The Cumbrian town was, judges said, an immovable fixture in Best Places to Live.
They said: “No other town offers better access to so much magical scenery, and few others can match its attractive town centre for independent shops.
“The school, rugby club and churches all play a keen role in the community and the Royal Barn tap room and Milking Parlour cow-to-cone ice cream shop are the kind of businesses that would improve any town.”
Kirkby Lonsdale has an average house price of £404,000, and has grown since 2020 by three per cent.
Other runners-up in the north west behind Trawden were Altrincham in Cheshire, Christleton in Cheshire, Prestwich in Greater Manchester and West Kirby in Merseyside.
Helen Davies, The Times and Sunday Times property editor, said: “The Sunday Times Best Places to Live list is necessarily subjective. Leave it just to statistics and you will never capture the spirit of a place.
"For that, you need to visit to take into account that ‘you have to be here’ feeling. Is the pub dog-friendly, for example? Can you live car-free? What are the schools and houses like? Is it multicultural and multigenerational, and can it offer a good way of life to lots of different sorts of people?
“Ten years ago, when we launched the inaugural list, London’s gravitational pull was strong, the working from home revolution had not yet reached our doorstep and high streets were stacked with chains. How times have changed — and how welcome that change is.
“This year we have discovered new best places to live from resurgent city centres in the north, rejuvenated suburbs across the country, hidden villages in the south west, and a commutable Scottish island.
“We hope there is something to suit everyone.”
The Sunday Times Best Places to Live covers the following regions: north and north east, Midlands, Northern Ireland, south east, Wales, south west, east, London, Scotland and the north west.
Ilkley in West Yorkshire was named as the overall Best Place to Live in the UK.

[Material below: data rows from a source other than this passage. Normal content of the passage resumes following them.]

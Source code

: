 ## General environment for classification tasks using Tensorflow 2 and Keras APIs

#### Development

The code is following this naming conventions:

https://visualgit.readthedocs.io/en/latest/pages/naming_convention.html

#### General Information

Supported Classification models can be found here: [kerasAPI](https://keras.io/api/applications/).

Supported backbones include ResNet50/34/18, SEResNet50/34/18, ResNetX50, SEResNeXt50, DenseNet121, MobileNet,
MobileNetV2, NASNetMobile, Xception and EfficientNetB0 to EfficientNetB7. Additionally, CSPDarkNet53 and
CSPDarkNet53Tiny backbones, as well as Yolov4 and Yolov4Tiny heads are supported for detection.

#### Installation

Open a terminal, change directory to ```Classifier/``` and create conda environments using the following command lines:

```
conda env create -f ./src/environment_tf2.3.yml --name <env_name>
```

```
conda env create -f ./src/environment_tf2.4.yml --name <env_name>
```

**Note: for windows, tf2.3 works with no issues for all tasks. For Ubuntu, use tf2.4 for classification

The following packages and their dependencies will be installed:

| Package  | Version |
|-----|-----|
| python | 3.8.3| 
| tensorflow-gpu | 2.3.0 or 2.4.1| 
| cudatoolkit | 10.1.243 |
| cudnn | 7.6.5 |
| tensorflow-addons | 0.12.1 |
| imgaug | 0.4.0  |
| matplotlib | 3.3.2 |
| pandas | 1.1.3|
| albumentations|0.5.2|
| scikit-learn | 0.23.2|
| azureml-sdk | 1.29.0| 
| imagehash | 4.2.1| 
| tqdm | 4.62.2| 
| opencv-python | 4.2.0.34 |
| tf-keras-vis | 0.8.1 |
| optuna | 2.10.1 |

The annual Sunday Times Best Places to Live guide, which includes 70 locations, is released online today and an edited version will be available in the paper on Sunday.
The Sunday Times’s expert judges behind the guide assess a wide range of factors, from schools, transport and broadband to culture, green spaces and the health of the high street.
They look to celebrate improving towns, villages or city centres, attractive, well-designed homes and locations bursting with community spirit – which the pandemic has shown to be the most vital quality of all.
An average house price for each location has been supplied by Halifax, the sponsor of the guide, and up-to-date information on broadband speeds has been provided by Thinkbroadband.com,
the UK’s leading independent guide to broadband.